Theresa Thompson has a peek at a show by an icon of pop art and more at Oxford's Ashmolean

More than 100 artworks made by Andy Warhol in the last years and months of the celebrity artist’s life, many unseen by the public, are going on show in the first of three major, and very different, exhibitions at Oxford’s Ashmolean Museum this year. Opening next month, Andy Warhol: Works from the Hall Collection exhibits every single one of the Warhols in this private collection (USA).

It is followed, from late June, with Storms, War and Shipwrecks: an exceptional exhibition telling the story of Sicily through treasures rescued by underwater archaeologists off the island’s rocky coasts. The highlight will be ‘flat-pack’ Byzantine church reconstructed for the show.

Then from October, Power and Protection: Islamic Art and the Supernatural looks at the mystical in Islamic societies via a miscellany of sensational objects and works of art from the 12th to the 20th century.

Director Dr Alexander Sturgis said: “I don’t think another museum in the country could, or would offer the breadth and ambition of these exhibitions.”

“The programme reflects some of the extraordinary breadth of collections of the Ashmolean. From the scholarly to the popular, it speaks of the Ashmolean’s unique position as a great public museum within a great university.”

Andy Warhol, curated by Sir Norman Rosenthal and Sturgis, spans Warhol’s entire output from iconic 1960s Pop pioneer pieces to experimental works of his last decade. A particularly strong group of portraits from the 70s and 80s includes fellow artists Roy Lichtenstein, Frank Stella, and Joseph Beuys, and early experiments in screen prints feature celebrities such as Patty Oldenburg and Jackie.

“This is Warhol seen through the eyes of a private collector,” says Sir Norman.

Hall who studied English at Oxford was a collector “crazy about art,” he adds. The artworks usually hang in the Halls’ US home. Additional loans of films are from the Warhol Museum, Pittsburgh.

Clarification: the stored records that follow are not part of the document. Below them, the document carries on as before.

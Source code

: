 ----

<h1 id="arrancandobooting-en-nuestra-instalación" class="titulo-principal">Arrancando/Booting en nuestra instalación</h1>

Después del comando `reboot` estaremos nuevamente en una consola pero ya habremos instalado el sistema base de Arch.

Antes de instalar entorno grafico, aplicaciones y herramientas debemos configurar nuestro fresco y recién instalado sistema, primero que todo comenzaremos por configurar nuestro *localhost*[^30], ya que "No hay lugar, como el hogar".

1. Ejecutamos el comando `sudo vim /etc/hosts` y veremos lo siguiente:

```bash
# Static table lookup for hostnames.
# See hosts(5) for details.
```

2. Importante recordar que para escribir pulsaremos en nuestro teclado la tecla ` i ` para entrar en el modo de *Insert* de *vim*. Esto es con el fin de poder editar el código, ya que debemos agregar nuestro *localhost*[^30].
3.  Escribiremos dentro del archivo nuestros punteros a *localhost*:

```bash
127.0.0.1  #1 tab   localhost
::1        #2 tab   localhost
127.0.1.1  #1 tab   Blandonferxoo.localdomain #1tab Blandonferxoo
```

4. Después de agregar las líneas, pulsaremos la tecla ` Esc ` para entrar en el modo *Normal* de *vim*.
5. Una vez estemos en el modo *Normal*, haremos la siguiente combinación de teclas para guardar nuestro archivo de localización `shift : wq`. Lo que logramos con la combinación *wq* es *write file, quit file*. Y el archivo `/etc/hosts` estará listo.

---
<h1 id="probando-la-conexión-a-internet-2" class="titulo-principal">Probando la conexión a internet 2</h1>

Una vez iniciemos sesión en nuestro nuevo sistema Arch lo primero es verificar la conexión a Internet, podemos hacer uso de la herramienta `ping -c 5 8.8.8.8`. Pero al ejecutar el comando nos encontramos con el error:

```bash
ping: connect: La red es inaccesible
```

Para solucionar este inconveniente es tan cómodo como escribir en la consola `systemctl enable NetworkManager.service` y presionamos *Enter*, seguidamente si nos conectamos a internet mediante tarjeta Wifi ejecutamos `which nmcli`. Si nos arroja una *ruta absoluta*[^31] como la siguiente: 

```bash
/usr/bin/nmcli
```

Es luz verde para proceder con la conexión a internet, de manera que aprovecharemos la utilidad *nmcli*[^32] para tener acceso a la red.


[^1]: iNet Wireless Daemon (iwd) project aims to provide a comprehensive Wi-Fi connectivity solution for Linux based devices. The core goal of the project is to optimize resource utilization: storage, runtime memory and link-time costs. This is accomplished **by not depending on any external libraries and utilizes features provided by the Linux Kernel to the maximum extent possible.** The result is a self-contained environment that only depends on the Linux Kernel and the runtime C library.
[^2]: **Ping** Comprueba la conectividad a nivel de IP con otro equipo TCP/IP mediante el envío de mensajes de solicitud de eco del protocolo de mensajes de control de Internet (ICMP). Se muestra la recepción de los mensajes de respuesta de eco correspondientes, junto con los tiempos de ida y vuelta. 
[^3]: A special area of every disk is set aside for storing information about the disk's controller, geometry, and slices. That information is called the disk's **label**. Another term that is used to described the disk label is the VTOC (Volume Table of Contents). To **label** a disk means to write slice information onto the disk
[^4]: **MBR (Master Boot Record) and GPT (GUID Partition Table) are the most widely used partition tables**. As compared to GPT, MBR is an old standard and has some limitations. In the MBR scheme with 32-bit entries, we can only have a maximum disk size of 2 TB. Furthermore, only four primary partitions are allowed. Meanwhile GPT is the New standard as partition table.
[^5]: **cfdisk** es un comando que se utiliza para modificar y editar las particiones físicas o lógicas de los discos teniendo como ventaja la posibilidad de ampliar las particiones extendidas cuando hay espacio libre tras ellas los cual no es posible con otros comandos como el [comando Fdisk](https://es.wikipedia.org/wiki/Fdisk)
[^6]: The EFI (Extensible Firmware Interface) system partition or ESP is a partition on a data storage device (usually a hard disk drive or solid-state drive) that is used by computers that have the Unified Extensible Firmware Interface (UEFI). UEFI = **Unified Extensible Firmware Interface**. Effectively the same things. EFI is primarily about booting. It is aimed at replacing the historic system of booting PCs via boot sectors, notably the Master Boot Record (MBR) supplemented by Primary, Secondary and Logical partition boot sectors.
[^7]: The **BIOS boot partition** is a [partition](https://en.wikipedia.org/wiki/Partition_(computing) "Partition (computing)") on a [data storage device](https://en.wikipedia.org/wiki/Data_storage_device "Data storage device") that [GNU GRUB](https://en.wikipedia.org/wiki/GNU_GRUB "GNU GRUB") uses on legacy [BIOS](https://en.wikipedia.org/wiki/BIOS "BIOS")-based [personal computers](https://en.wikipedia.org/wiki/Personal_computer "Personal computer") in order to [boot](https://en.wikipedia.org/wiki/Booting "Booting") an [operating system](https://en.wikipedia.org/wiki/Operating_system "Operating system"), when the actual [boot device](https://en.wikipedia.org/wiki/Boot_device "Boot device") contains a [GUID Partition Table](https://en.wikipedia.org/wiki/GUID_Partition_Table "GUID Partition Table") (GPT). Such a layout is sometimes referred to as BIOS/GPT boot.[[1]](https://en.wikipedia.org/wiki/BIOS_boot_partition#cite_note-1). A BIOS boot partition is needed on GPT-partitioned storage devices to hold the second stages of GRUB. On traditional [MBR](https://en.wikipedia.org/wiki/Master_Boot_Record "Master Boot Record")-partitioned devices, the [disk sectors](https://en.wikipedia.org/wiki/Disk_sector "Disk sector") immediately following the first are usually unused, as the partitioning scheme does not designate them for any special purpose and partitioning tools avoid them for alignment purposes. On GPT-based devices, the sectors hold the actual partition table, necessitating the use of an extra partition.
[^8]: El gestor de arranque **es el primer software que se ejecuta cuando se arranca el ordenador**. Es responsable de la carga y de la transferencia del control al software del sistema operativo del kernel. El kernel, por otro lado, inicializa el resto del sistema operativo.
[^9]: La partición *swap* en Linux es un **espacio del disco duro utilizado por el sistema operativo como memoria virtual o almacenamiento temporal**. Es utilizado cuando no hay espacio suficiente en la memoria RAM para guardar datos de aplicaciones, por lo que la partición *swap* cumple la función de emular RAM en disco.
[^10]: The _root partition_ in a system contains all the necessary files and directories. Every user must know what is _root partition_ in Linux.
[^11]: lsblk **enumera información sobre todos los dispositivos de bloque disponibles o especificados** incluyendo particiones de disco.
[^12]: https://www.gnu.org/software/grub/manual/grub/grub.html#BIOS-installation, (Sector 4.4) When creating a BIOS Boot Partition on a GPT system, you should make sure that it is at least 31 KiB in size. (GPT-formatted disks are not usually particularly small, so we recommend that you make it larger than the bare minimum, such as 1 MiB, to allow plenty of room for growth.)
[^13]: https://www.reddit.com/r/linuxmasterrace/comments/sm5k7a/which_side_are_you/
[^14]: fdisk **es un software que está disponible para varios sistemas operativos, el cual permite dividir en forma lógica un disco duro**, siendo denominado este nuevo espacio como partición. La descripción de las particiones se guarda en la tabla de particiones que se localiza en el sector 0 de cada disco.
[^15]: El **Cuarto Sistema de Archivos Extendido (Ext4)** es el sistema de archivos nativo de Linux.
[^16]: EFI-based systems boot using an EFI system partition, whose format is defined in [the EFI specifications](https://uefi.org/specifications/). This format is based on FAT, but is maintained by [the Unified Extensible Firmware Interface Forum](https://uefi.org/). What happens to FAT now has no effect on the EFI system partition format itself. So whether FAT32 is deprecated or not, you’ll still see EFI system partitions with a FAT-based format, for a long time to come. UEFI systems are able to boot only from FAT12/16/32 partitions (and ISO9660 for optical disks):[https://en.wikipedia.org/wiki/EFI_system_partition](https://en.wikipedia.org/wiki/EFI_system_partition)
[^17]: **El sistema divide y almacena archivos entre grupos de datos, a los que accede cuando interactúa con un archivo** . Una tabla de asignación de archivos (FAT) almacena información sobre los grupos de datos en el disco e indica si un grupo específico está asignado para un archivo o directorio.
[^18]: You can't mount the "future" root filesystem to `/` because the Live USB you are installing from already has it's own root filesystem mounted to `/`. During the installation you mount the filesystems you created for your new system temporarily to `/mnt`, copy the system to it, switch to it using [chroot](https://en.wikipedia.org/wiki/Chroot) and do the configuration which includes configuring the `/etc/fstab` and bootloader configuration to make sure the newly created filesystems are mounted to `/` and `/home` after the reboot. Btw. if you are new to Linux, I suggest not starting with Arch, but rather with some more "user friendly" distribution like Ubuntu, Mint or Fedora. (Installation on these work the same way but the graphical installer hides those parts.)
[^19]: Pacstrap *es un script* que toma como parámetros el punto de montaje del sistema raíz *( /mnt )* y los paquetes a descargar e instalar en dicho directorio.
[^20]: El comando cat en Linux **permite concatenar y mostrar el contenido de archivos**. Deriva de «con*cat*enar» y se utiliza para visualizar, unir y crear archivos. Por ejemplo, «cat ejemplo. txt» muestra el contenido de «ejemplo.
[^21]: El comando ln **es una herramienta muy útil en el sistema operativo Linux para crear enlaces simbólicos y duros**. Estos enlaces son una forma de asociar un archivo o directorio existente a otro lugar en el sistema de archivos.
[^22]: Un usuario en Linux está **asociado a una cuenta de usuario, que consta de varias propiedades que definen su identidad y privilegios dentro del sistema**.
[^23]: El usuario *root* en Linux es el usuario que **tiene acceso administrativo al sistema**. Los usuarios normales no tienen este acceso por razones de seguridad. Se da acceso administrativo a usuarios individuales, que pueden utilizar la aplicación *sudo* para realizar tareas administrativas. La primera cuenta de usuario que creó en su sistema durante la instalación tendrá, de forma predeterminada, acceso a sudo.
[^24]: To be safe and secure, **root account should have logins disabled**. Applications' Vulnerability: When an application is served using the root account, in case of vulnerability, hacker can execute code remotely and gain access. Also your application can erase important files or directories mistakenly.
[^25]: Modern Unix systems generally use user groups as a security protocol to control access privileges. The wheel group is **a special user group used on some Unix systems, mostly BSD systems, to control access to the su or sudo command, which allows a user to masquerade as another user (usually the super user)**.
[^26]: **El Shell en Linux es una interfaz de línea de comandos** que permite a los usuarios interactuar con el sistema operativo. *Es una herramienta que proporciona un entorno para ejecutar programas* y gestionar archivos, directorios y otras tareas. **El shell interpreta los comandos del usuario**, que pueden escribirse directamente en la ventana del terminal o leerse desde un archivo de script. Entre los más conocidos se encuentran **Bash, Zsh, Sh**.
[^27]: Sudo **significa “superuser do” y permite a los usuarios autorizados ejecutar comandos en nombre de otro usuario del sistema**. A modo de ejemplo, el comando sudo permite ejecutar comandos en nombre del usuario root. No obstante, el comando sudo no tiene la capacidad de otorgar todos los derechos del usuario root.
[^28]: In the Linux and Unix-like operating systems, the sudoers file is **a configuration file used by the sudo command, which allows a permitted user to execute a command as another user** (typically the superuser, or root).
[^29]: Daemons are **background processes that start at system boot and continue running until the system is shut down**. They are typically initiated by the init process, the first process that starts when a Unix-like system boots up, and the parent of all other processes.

Storms, War and Shipwrecks will give an entirely “different perspective on the complex history this island at the crossroads of the Mediterranean,” says Paul Roberts, the Ashmolean’s new Keeper of Antiquities. “Everything on show comes from under the sea”.

Without a doubt, the star of the show is what Roberts calls a “flat-packed IKEA-style church” – a fifth century marble church ready for reassembly on land, shipped from Constantinople by Emperor Justinian to instil Christianity into the peoples of Sicily and North Africa.

With treasures of all shapes and sizes, from stacks of plates to spectacular statuettes, bronze battering rams from Roman warships to coral-encrusted amphorae, and objects recovered from a Carthaginian shipwreck by pioneering underwater archaeologist Honor Frost who trained as an artist at the Ruskin, Oxford, this promises to be an unmissable exhibition.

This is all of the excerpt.